(Source texts of formatted documents)
- - -

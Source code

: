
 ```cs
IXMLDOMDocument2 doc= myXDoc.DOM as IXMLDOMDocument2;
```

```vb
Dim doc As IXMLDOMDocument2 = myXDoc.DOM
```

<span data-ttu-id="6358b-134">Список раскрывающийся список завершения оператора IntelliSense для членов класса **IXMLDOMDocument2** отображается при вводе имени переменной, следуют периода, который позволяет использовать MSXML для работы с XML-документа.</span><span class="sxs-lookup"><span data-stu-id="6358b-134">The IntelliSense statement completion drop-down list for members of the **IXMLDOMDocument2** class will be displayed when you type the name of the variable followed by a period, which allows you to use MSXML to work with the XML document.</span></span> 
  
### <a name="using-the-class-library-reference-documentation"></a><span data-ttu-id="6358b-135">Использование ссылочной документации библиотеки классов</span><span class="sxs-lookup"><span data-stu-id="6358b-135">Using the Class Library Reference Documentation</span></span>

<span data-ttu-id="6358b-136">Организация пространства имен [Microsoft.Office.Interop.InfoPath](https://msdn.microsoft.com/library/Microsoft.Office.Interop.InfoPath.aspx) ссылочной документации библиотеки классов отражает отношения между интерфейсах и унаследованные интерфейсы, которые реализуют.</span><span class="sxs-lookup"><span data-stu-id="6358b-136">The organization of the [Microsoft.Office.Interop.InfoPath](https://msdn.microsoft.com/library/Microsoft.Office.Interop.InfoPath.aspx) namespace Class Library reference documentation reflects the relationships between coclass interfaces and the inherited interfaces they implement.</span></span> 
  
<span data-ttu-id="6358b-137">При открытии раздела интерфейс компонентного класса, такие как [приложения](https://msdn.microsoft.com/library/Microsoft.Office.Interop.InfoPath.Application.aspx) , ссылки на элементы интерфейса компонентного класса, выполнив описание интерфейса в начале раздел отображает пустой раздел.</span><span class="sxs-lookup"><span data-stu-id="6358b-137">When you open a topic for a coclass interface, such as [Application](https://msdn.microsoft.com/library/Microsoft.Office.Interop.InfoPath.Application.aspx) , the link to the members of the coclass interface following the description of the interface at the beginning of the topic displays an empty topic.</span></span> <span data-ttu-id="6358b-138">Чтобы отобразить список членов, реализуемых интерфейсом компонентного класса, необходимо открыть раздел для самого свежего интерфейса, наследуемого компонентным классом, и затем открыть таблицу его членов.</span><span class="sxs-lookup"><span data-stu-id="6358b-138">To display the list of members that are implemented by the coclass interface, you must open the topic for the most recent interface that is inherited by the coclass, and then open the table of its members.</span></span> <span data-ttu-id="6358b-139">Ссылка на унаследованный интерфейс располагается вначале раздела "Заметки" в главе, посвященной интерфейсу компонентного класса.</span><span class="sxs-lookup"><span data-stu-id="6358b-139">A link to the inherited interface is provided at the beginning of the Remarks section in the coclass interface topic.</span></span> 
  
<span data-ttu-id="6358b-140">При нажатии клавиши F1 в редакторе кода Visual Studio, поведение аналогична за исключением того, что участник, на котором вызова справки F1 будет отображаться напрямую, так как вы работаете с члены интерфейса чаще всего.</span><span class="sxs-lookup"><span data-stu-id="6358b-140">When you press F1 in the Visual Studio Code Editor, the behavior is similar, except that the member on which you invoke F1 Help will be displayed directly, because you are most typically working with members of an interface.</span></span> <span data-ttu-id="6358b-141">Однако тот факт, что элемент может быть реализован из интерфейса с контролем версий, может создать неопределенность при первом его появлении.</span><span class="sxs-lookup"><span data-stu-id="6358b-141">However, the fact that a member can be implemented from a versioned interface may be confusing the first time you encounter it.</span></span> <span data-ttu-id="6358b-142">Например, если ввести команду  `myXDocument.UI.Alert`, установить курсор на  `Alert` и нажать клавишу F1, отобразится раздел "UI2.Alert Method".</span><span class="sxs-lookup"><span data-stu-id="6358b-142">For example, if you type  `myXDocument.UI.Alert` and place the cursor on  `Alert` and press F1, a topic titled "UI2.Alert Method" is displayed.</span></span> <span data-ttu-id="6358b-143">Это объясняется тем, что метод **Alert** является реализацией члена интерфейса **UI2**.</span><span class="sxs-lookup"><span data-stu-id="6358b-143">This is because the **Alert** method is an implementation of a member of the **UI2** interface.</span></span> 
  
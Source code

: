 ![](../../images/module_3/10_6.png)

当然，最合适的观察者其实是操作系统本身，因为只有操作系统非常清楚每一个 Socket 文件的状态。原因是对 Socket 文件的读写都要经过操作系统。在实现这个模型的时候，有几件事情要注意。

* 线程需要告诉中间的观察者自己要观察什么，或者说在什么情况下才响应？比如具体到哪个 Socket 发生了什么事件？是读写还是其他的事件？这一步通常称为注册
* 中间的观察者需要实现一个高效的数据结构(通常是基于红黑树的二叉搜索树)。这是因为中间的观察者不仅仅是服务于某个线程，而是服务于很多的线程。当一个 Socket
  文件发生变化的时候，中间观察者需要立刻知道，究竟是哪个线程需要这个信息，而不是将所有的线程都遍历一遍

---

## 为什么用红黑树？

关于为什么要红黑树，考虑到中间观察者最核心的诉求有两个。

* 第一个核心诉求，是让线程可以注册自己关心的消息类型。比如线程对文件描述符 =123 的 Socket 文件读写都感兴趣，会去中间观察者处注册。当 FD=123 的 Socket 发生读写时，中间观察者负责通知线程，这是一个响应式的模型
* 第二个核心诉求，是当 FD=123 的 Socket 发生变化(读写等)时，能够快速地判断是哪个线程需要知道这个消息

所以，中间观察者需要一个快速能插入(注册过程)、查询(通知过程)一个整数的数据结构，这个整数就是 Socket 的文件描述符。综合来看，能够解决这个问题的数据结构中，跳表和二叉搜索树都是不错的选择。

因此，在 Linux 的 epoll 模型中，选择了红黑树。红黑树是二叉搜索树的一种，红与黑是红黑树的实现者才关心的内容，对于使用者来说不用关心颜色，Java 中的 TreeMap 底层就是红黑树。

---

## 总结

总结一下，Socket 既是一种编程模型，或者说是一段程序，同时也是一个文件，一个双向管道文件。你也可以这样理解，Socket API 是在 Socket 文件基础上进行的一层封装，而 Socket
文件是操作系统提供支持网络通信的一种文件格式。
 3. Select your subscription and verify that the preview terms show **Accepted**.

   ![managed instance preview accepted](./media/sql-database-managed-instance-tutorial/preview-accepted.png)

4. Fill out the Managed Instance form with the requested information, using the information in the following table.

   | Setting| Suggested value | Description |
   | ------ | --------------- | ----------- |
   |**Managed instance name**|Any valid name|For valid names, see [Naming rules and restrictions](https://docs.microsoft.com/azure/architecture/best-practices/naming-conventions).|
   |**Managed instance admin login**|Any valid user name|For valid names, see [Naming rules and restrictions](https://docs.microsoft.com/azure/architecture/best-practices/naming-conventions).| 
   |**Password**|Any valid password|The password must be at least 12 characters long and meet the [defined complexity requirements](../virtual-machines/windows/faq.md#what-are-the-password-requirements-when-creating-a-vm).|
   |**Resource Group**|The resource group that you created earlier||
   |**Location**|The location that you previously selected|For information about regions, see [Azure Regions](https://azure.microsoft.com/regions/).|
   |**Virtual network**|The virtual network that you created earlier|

- - -

= Task =
Among the lines above, list those that contain the word "azure".

= Written answer =
   |**Managed instance name**|Any valid name|For valid names, see [Naming rules and restrictions](https://docs.microsoft.com/azure/architecture/best-practices/naming-conventions).|
   |**Managed instance admin login**|Any valid user name|For valid names, see [Naming rules and restrictions](https://docs.microsoft.com/azure/architecture/best-practices/naming-conventions).| 
   |**Location**|The location that you previously selected|For information about regions, see [Azure Regions](https://azure.microsoft.com/regions/).|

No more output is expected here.